## Records provided
______

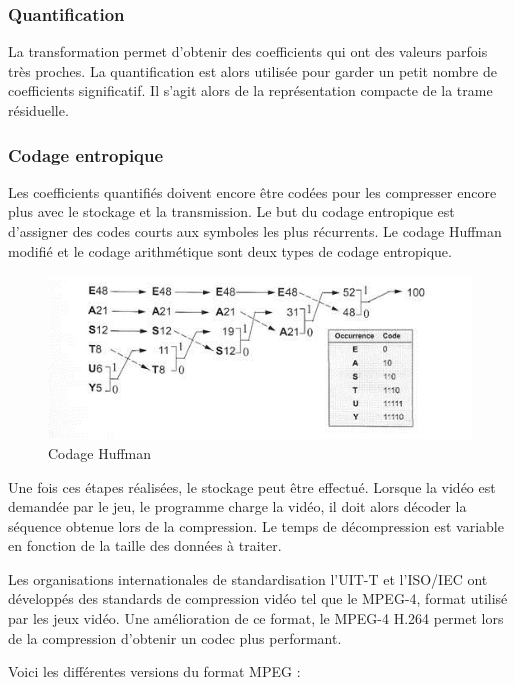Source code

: \documentclass[a4paper, 11pt]{article} %
\begin{document}
\subsubsection{Quantification}
La transformation permet d'obtenir des coefficients qui ont des valeurs parfois très proches. La quantification est alors utilisée pour garder un petit nombre de coefficients significatif. Il s'agit alors de la représentation compacte de la trame résiduelle.

\subsubsection{Codage entropique}
Les coefficients quantifiés doivent encore être codées pour les compresser encore plus avec le stockage et la transmission. Le but du codage entropique est d'assigner des codes courts aux symboles les plus récurrents. Le codage Huffman modifié et le codage arithmétique sont deux types de codage entropique.

\begin{figure}[!h]%
\includegraphics[width=\columnwidth]{images/codage_huffman.jpg}%
\caption{Codage Huffman}%
\label{}%
\end{figure}

\newpage

Une fois ces étapes réalisées, le stockage peut être effectué. Lorsque la vidéo est demandée par le jeu, le programme charge la vidéo, il doit alors décoder la séquence obtenue lors de la compression. Le temps de décompression est variable en fonction de la taille des données à traiter. 

Les organisations internationales de standardisation l'UIT-T et l'ISO/IEC ont développés des standards de compression vidéo tel que le MPEG-4, format utilisé par les jeux vidéo. Une amélioration de ce format, le MPEG-4 H.264 permet lors de la compression d'obtenir un codec plus performant.

Voici les différentes versions du format MPEG :
\end{document}
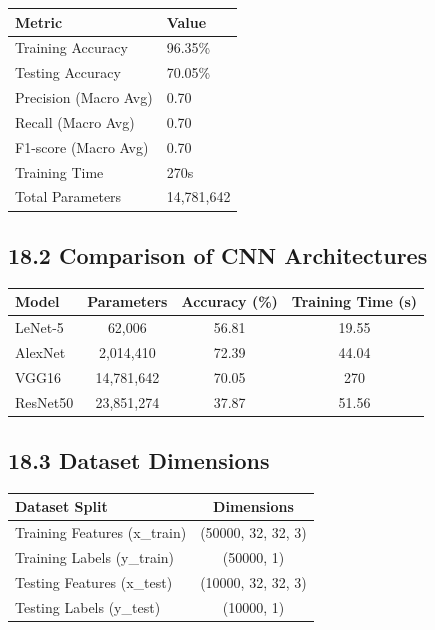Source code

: \documentclass[11pt]{article}
\renewcommand{\arraystretch}{1.3}
\begin{document}
\begin{center}
\renewcommand{\arraystretch}{1.3}
\begin{tabular}{|p{5cm}|p{4cm}|}
\hline
\textbf{Metric} & \textbf{Value} \\
\hline
Training Accuracy & 96.35\% \\
\hline
Testing Accuracy & 70.05\% \\
\hline
Precision (Macro Avg) & 0.70 \\
\hline
Recall (Macro Avg) & 0.70 \\
\hline
F1-score (Macro Avg) & 0.70 \\
\hline
Training Time & 270s \\
\hline
Total Parameters & 14,781,642 \\
\hline
\end{tabular}
\end{center}

\vspace{5mm}
\subsection*{18.2 Comparison of CNN Architectures}

\begin{center}
\renewcommand{\arraystretch}{1.3}
\begin{tabular}{|l|c|c|c|}
\hline
\textbf{Model} & \textbf{Parameters} & \textbf{Accuracy (\%)} & \textbf{Training Time (s)} \\
\hline
LeNet-5 & 62,006 & 56.81 & 19.55 \\
\hline
AlexNet & 2,014,410 & 72.39 & 44.04 \\
\hline
VGG16 & 14,781,642 & 70.05 & 270 \\
\hline
ResNet50 & 23,851,274 & 37.87 & 51.56 \\
\hline
\end{tabular}
\end{center}

\vspace{5mm}
\subsection*{18.3 Dataset Dimensions}

\begin{center}
\renewcommand{\arraystretch}{1.3}
\begin{tabular}{|l|c|}
\hline
\textbf{Dataset Split} & \textbf{Dimensions} \\
\hline
Training Features (x\_train) & (50000, 32, 32, 3) \\
\hline
Training Labels (y\_train) & (50000, 1) \\
\hline
Testing Features (x\_test) & (10000, 32, 32, 3) \\
\hline
Testing Labels (y\_test) & (10000, 1) \\
\hline
\end{tabular}
\end{center}
\end{document}
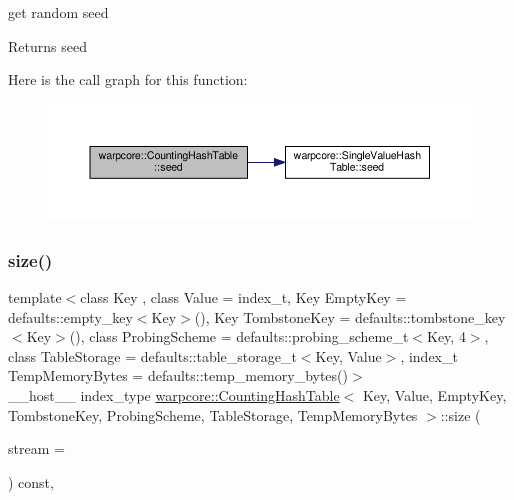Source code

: get random seed 

\begin{DoxyReturn}{Returns}
seed 
\end{DoxyReturn}
Here is the call graph for this function\+:
\nopagebreak
\begin{figure}[H]
\begin{center}
\leavevmode
\includegraphics[width=350pt]{classwarpcore_1_1CountingHashTable_a404f39442f096f294cd879b0710e5416_cgraph}
\end{center}
\end{figure}
\mbox{\label{classwarpcore_1_1CountingHashTable_aa331f755c38f5b073ed7e58e3ad59777}} 
\subsubsection{\texorpdfstring{size()}{size()}}
{\footnotesize\ttfamily template$<$class Key , class Value  = index\+\_\+t, Key Empty\+Key = defaults\+::empty\+\_\+key$<$\+Key$>$(), Key Tombstone\+Key = defaults\+::tombstone\+\_\+key$<$\+Key$>$(), class Probing\+Scheme  = defaults\+::probing\+\_\+scheme\+\_\+t$<$\+Key, 4$>$, class Table\+Storage  = defaults\+::table\+\_\+storage\+\_\+t$<$\+Key, Value$>$, index\+\_\+t Temp\+Memory\+Bytes = defaults\+::temp\+\_\+memory\+\_\+bytes()$>$ \\
\+\_\+\+\_\+host\+\_\+\+\_\+ index\+\_\+type \hyperlink{classwarpcore_1_1CountingHashTable}{warpcore\+::\+Counting\+Hash\+Table}$<$ Key, Value, Empty\+Key, Tombstone\+Key, Probing\+Scheme, Table\+Storage, Temp\+Memory\+Bytes $>$\+::size (\begin{DoxyParamCaption}\item[{cuda\+Stream\+\_\+t}]{stream = {} }\end{DoxyParamCaption}) const\hspace{0.3cm}{\ttfamily [inline]}, {\ttfamily [noexcept]}}



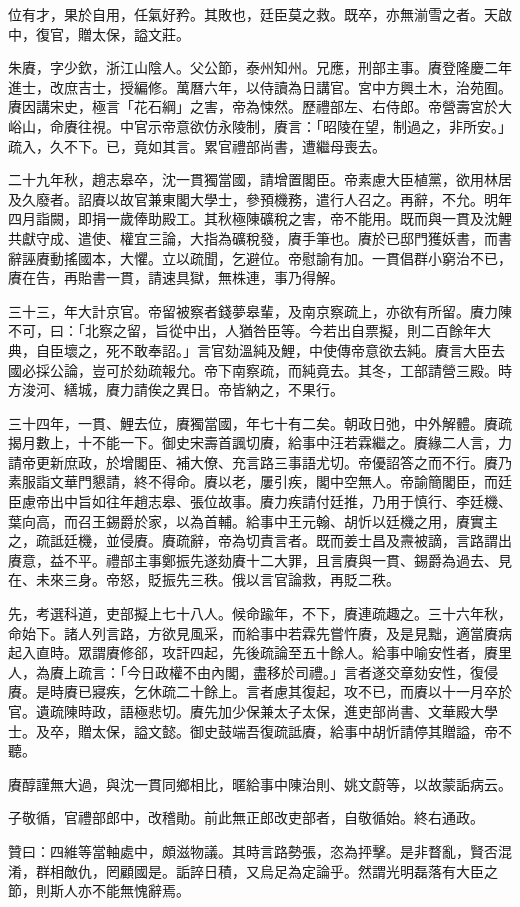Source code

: \begin{pinyinscope}
位有才，果於自用，任氣好矜。其敗也，廷臣莫之救。既卒，亦無湔雪之者。天啟中，復官，贈太保，謚文莊。

朱賡，字少欽，浙江山陰人。父公節，泰州知州。兄應，刑部主事。賡登隆慶二年進士，改庶吉士，授編修。萬曆六年，以侍讀為日講官。宮中方興土木，治苑囿。賡因講宋史，極言「花石綱」之害，帝為悚然。歷禮部左、右侍郎。帝營壽宮於大峪山，命賡往視。中官示帝意欲仿永陵制，賡言：「昭陵在望，制過之，非所安。」疏入，久不下。已，竟如其言。累官禮部尚書，遭繼母喪去。

二十九年秋，趙志皋卒，沈一貫獨當國，請增置閣臣。帝素慮大臣植黨，欲用林居及久廢者。詔賡以故官兼東閣大學士，參預機務，遣行人召之。再辭，不允。明年四月詣闕，即捐一歲俸助殿工。其秋極陳礦稅之害，帝不能用。既而與一貫及沈鯉共獻守成、遣使、權宜三論，大指為礦稅發，賡手筆也。賡於已邸門獲妖書，而書辭誣賡動搖國本，大懼。立以疏聞，乞避位。帝慰諭有加。一貫倡群小窮治不已，賡在告，再貽書一貫，請速具獄，無株連，事乃得解。

三十三，年大計京官。帝留被察者錢夢皋輩，及南京察疏上，亦欲有所留。賡力陳不可，曰：「北察之留，旨從中出，人猶咎臣等。今若出自票擬，則二百餘年大典，自臣壞之，死不敢奉詔。」言官劾溫純及鯉，中使傳帝意欲去純。賡言大臣去國必採公論，豈可於劾疏報允。帝下南察疏，而純竟去。其冬，工部請營三殿。時方浚河、繕城，賡力請俟之異日。帝皆納之，不果行。

三十四年，一貫、鯉去位，賡獨當國，年七十有二矣。朝政日弛，中外解體。賡疏揭月數上，十不能一下。御史宋壽首諷切賡，給事中汪若霖繼之。賡緣二人言，力請帝更新庶政，於增閣臣、補大僚、充言路三事語尤切。帝優詔答之而不行。賡乃素服詣文華門懇請，終不得命。賡以老，屢引疾，閣中空無人。帝諭簡閣臣，而廷臣慮帝出中旨如往年趙志皋、張位故事。賡力疾請付廷推，乃用于慎行、李廷機、葉向高，而召王錫爵於家，以為首輔。給事中王元翰、胡忻以廷機之用，賡實主之，疏詆廷機，並侵賡。賡疏辭，帝為切責言者。既而姜士昌及燾被謫，言路謂出賡意，益不平。禮部主事鄭振先遂劾賡十二大罪，且言賡與一貫、錫爵為過去、見在、未來三身。帝怒，貶振先三秩。俄以言官論救，再貶二秩。

先，考選科道，吏部擬上七十八人。候命踰年，不下，賡連疏趣之。三十六年秋，命始下。諸人列言路，方欲見風采，而給事中若霖先嘗忤賡，及是見黜，適當賡病起入直時。眾謂賡修郤，攻訐四起，先後疏論至五十餘人。給事中喻安性者，賡里人，為賡上疏言：「今日政權不由內閣，盡移於司禮。」言者遂交章劾安性，復侵賡。是時賡已寢疾，乞休疏二十餘上。言者慮其復起，攻不已，而賡以十一月卒於官。遺疏陳時政，語極悲切。賡先加少保兼太子太保，進吏部尚書、文華殿大學士。及卒，贈太保，謚文懿。御史鼓端吾復疏詆賡，給事中胡忻請停其贈謚，帝不聽。

賡醇謹無大過，與沈一貫同鄉相比，暱給事中陳治則、姚文蔚等，以故蒙詬病云。

子敬循，官禮部郎中，改稽勛。前此無正郎改吏部者，自敬循始。終右通政。

贊曰：四維等當軸處中，頗滋物議。其時言路勢張，恣為抨擊。是非瞀亂，賢否混淆，群相敵仇，罔顧國是。詬誶日積，又烏足為定論乎。然謂光明磊落有大臣之節，則斯人亦不能無愧辭焉。


\end{pinyinscope}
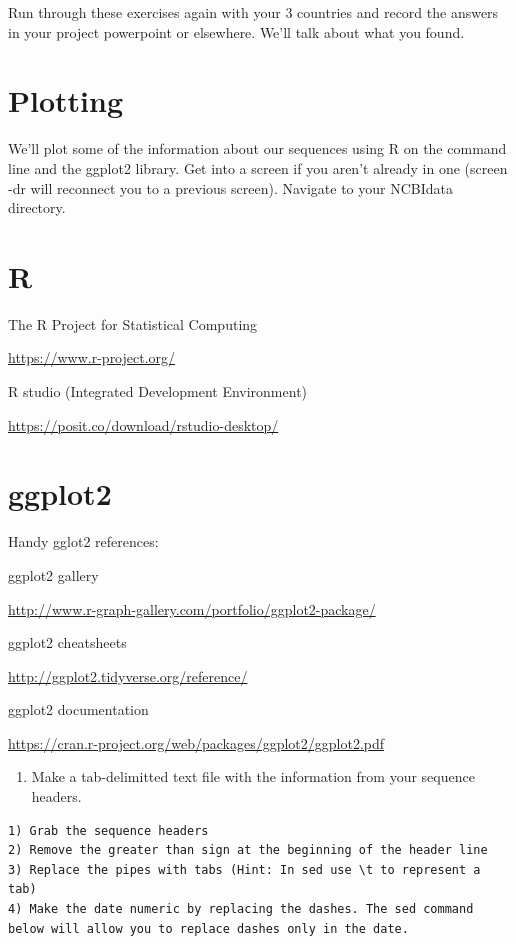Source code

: \documentclass[
]{book}
\providecommand{\tightlist}{%
  \setlength{\itemsep}{0pt}\setlength{\parskip}{0pt}}
\begin{document}
Run through these exercises again with your 3 countries and record the answers in your project powerpoint or elsewhere. We'll talk about what you found.

\hypertarget{plotting}{%
\section{Plotting}\label{plotting}}

We'll plot some of the information about our sequences using R on the command line and the ggplot2 library. Get into a screen if you aren't already in one (screen -dr will reconnect you to a previous screen). Navigate to your NCBIdata directory.

\hypertarget{r}{%
\section{R}\label{r}}

The R Project for Statistical Computing

\url{https://www.r-project.org/}

R studio (Integrated Development Environment)

\url{https://posit.co/download/rstudio-desktop/}

\hypertarget{ggplot2}{%
\section{ggplot2}\label{ggplot2}}

Handy gglot2 references:

ggplot2 gallery

\url{http://www.r-graph-gallery.com/portfolio/ggplot2-package/}

ggplot2 cheatsheets

\url{http://ggplot2.tidyverse.org/reference/}

ggplot2 documentation

\url{https://cran.r-project.org/web/packages/ggplot2/ggplot2.pdf}

\hfill\break

\begin{enumerate}
\def\labelenumi{\arabic{enumi}.}
\setcounter{enumi}{10}
\tightlist
\item
  Make a tab-delimitted text file with the information from your sequence headers.
\end{enumerate}

\begin{verbatim}
1) Grab the sequence headers
2) Remove the greater than sign at the beginning of the header line
3) Replace the pipes with tabs (Hint: In sed use \t to represent a tab)
4) Make the date numeric by replacing the dashes. The sed command below will allow you to replace dashes only in the date.
\end{verbatim}
\end{document}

______

## Problem to solve
Go through the material line by line and work out how many lines include the string "être". Reply with the number only.

## Result of this task
2